Abstract:

FOXP3 is a transcription factor that is essential for the development of regulatory T cells, a branch of T cells that suppress excessive inflammation and autoimmunity1–5. However, the molecular mechanisms of FOXP3 remain unclear. Here we here show that FOXP3 uses the forkhead domain–-a DNA-binding domain that is commonly thought to function as a monomer or dimer–-to form a higher-order multimer after binding to TnG repeat microsatellites. The cryo-electron microscopy structure of FOXP3 in a complex with T3G repeats reveals a ladder-like architecture, whereby two double-stranded DNA molecules form the two `side rails' bridged by five pairs of FOXP3 molecules, with each pair forming a `rung'. Each FOXP3 subunit occupies TGTTTGT within the repeats in a manner that is indistinguishable from that of FOXP3 bound to the forkhead consensus motif (TGTTTAC). Mutations in the intra-rung interface impair TnG repeat recognition, DNA bridging and the cellular functions of FOXP3, all without affecting binding to the forkhead consensus motif.

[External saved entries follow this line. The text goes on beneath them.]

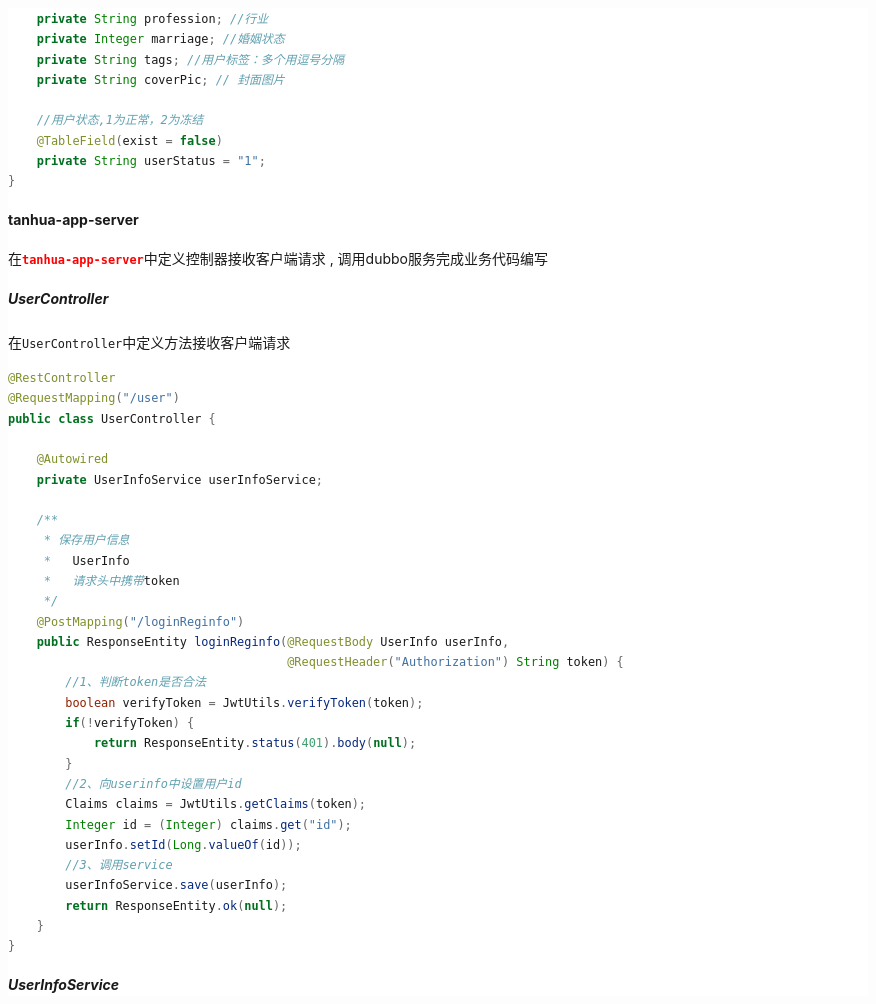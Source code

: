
 ```java
    private String profession; //行业
    private Integer marriage; //婚姻状态
    private String tags; //用户标签：多个用逗号分隔
    private String coverPic; // 封面图片

    //用户状态,1为正常，2为冻结
    @TableField(exist = false)
    private String userStatus = "1";
}
```

#### tanhua-app-server

在<font color=red><b>`tanhua-app-server`</b></font>中定义控制器接收客户端请求 , 调用dubbo服务完成业务代码编写

##### UserController

在`UserController`中定义方法接收客户端请求

```java
@RestController
@RequestMapping("/user")
public class UserController {

    @Autowired
    private UserInfoService userInfoService;

    /**
     * 保存用户信息
     *   UserInfo
     *   请求头中携带token
     */
    @PostMapping("/loginReginfo")
    public ResponseEntity loginReginfo(@RequestBody UserInfo userInfo,
                                       @RequestHeader("Authorization") String token) {
        //1、判断token是否合法
        boolean verifyToken = JwtUtils.verifyToken(token);
        if(!verifyToken) {
            return ResponseEntity.status(401).body(null);
        }
        //2、向userinfo中设置用户id
        Claims claims = JwtUtils.getClaims(token);
        Integer id = (Integer) claims.get("id");
        userInfo.setId(Long.valueOf(id));
        //3、调用service
        userInfoService.save(userInfo);
        return ResponseEntity.ok(null);
    }
}
```

##### UserInfoService
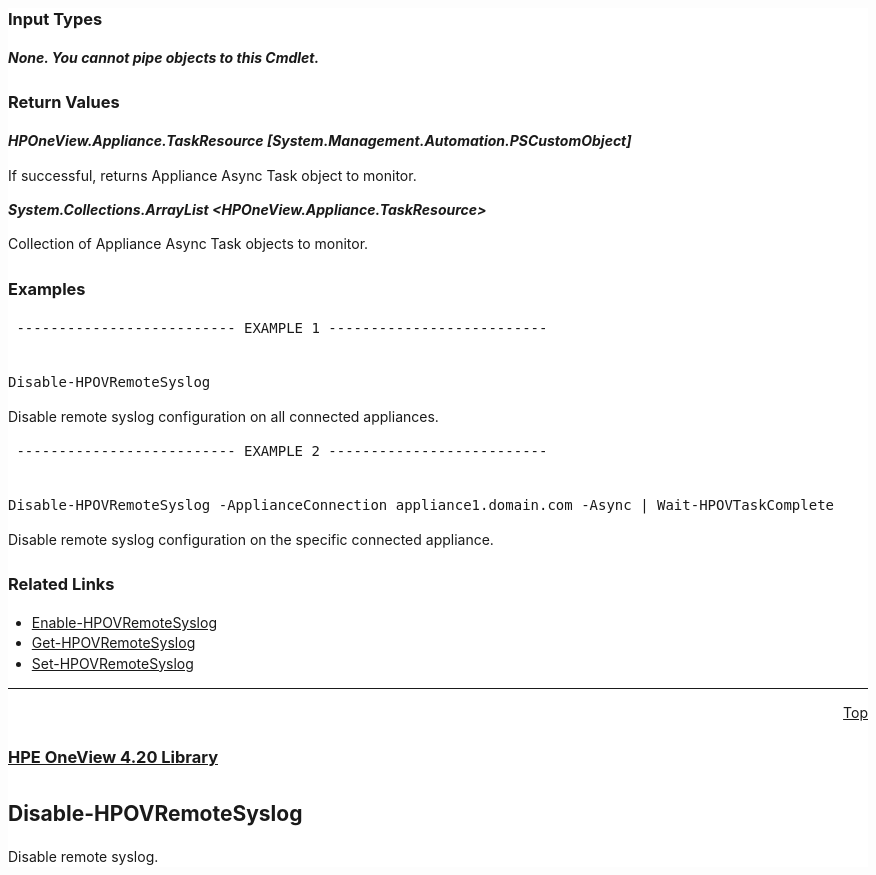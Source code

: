 ### Input Types

_**None. You cannot pipe objects to this Cmdlet.**_

 



### Return Values

_**HPOneView.Appliance.TaskResource [System.Management.Automation.PSCustomObject]**_

 

If successful, returns Appliance Async Task object to monitor.

 _**System.Collections.ArrayList &lt;HPOneView.Appliance.TaskResource&gt;**_

 

Collection of Appliance Async Task objects to monitor.



### Examples

<pre> -------------------------- EXAMPLE 1 --------------------------<p>
Disable-HPOVRemoteSyslog
</pre>
Disable remote syslog configuration on all connected appliances.


 <pre> -------------------------- EXAMPLE 2 --------------------------<p>
Disable-HPOVRemoteSyslog -ApplianceConnection appliance1.domain.com -Async | Wait-HPOVTaskComplete
</pre>
Disable remote syslog configuration on the specific connected appliance.



### Related Links

* [Enable-HPOVRemoteSyslog](https://github.com/HewlettPackard/POSH-HPOneView/wiki/Enable-HPOVRemoteSyslog)
* [Get-HPOVRemoteSyslog](https://github.com/HewlettPackard/POSH-HPOneView/wiki/Get-HPOVRemoteSyslog)
* [Set-HPOVRemoteSyslog](https://github.com/HewlettPackard/POSH-HPOneView/wiki/Set-HPOVRemoteSyslog)


***
<div align=right><a href="#Top">Top</a></div>
 <a name="4.20"></a>

### <u>HPE OneView 4.20 Library</u>

## Disable-HPOVRemoteSyslog
<p>
Disable remote syslog.
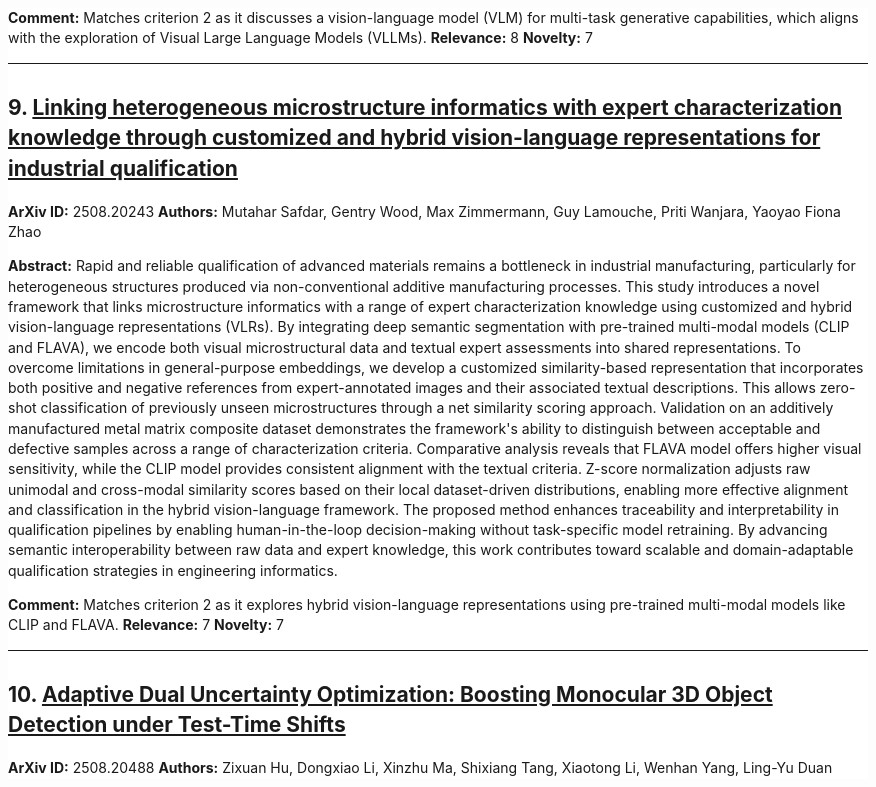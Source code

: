 **Comment:** Matches criterion 2 as it discusses a vision-language model (VLM) for multi-task generative capabilities, which aligns with the exploration of Visual Large Language Models (VLLMs).
**Relevance:** 8
**Novelty:** 7

---

## 9. [Linking heterogeneous microstructure informatics with expert characterization knowledge through customized and hybrid vision-language representations for industrial qualification](https://arxiv.org/abs/2508.20243) <a id="link9"></a>
**ArXiv ID:** 2508.20243
**Authors:** Mutahar Safdar, Gentry Wood, Max Zimmermann, Guy Lamouche, Priti Wanjara, Yaoyao Fiona Zhao

**Abstract:**  Rapid and reliable qualification of advanced materials remains a bottleneck in industrial manufacturing, particularly for heterogeneous structures produced via non-conventional additive manufacturing processes. This study introduces a novel framework that links microstructure informatics with a range of expert characterization knowledge using customized and hybrid vision-language representations (VLRs). By integrating deep semantic segmentation with pre-trained multi-modal models (CLIP and FLAVA), we encode both visual microstructural data and textual expert assessments into shared representations. To overcome limitations in general-purpose embeddings, we develop a customized similarity-based representation that incorporates both positive and negative references from expert-annotated images and their associated textual descriptions. This allows zero-shot classification of previously unseen microstructures through a net similarity scoring approach. Validation on an additively manufactured metal matrix composite dataset demonstrates the framework's ability to distinguish between acceptable and defective samples across a range of characterization criteria. Comparative analysis reveals that FLAVA model offers higher visual sensitivity, while the CLIP model provides consistent alignment with the textual criteria. Z-score normalization adjusts raw unimodal and cross-modal similarity scores based on their local dataset-driven distributions, enabling more effective alignment and classification in the hybrid vision-language framework. The proposed method enhances traceability and interpretability in qualification pipelines by enabling human-in-the-loop decision-making without task-specific model retraining. By advancing semantic interoperability between raw data and expert knowledge, this work contributes toward scalable and domain-adaptable qualification strategies in engineering informatics.

**Comment:** Matches criterion 2 as it explores hybrid vision-language representations using pre-trained multi-modal models like CLIP and FLAVA.
**Relevance:** 7
**Novelty:** 7

---

## 10. [Adaptive Dual Uncertainty Optimization: Boosting Monocular 3D Object Detection under Test-Time Shifts](https://arxiv.org/abs/2508.20488) <a id="link10"></a>
**ArXiv ID:** 2508.20488
**Authors:** Zixuan Hu, Dongxiao Li, Xinzhu Ma, Shixiang Tang, Xiaotong Li, Wenhan Yang, Ling-Yu Duan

FOXP3 can tolerate variable inter-rung spacings, explaining its broad specificity for TnG-repeat-like sequences in vivo and in vitro. Both FOXP3 orthologues and paralogues show similar TnG repeat recognition and DNA bridging. These findings therefore reveal a mode of DNA recognition that involves transcription factor homomultimerization and DNA bridging, and further implicates microsatellites in transcriptional regulation and diseases.